Kontroversi Draf UU Penyiaran, Ancaman Serius bagi Kebebasan Pers

Kontroversi Draf UU Penyiaran, Ancaman Serius bagi Kebebasan Pers
Tumpang Tindih Regulasi
Salah satu poin kontroversial dalam draf revisi ini adalah pasal 56 ayat 2.c, yang melarang penayangan eksklusif jurnalistik investigasi.
Dewan Pers menegaskan bahwa revisi UU Penyiaran seharusnya menciptakan keadilan bagi industri penyiaran di era digital, bukan malah membahayakannya.
Selain itu, draf ini juga memuat pasal 25 ayat 1 huruf q, yang menetapkan penyelesaian sengketa jurnalistik oleh KPI.

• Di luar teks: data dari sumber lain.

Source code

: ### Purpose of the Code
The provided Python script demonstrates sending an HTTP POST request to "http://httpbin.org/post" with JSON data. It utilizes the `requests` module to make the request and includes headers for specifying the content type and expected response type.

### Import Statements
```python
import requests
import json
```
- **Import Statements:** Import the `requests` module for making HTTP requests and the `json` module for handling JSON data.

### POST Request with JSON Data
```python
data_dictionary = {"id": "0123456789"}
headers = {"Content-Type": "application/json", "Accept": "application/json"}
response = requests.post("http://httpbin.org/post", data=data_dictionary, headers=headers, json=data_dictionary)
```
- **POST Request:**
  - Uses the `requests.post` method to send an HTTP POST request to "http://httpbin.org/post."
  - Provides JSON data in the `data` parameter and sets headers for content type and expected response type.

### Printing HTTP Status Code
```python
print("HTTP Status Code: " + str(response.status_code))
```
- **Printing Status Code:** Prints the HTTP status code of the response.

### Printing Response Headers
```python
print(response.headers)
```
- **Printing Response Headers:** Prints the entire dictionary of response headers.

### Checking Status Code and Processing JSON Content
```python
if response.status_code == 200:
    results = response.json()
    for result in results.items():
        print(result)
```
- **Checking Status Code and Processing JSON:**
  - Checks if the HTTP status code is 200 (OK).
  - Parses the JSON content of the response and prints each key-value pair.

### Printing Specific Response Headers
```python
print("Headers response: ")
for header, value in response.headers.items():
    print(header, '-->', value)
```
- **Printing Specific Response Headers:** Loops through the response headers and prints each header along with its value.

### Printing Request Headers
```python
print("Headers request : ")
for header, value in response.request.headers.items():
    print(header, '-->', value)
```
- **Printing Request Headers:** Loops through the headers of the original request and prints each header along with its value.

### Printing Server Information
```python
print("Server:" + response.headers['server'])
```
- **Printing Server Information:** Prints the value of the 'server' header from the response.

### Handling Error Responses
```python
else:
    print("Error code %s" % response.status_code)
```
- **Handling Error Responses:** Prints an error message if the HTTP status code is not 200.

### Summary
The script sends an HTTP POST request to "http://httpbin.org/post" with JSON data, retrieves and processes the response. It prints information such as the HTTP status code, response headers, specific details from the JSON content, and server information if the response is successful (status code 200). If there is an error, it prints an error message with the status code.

Hal ini dianggap bertentangan dengan UU Pers, yang mengamanatkan bahwa penyelesaian sengketa jurnalistik adalah wewenang Dewan Pers.
Penolakan dan Kritik
Penolakan terhadap draf revisi ini datang dari berbagai kalangan jurnalis dan organisasi pers.
Mereka berpendapat bahwa pengaturan dalam draf ini tumpang tindih dengan UU Pers dan undang-undang lain yang sudah ada, seperti UU Informasi dan Transaksi Elektronik (UU ITE).
Menurut Direktur Eksekutif Lembaga Studi dan Advokasi Masyarakat (ELSAM), Wahyudi Djafar, pengaturan platform digital dan konten berbasis user-generated content (UGC) sudah diatur dalam PP 71/2019 dan Permenkominfo nomor 5 tahun 2020.
Mengatur kembali dalam UU Penyiaran dinilai tidak perlu dan dapat menimbulkan masalah baru.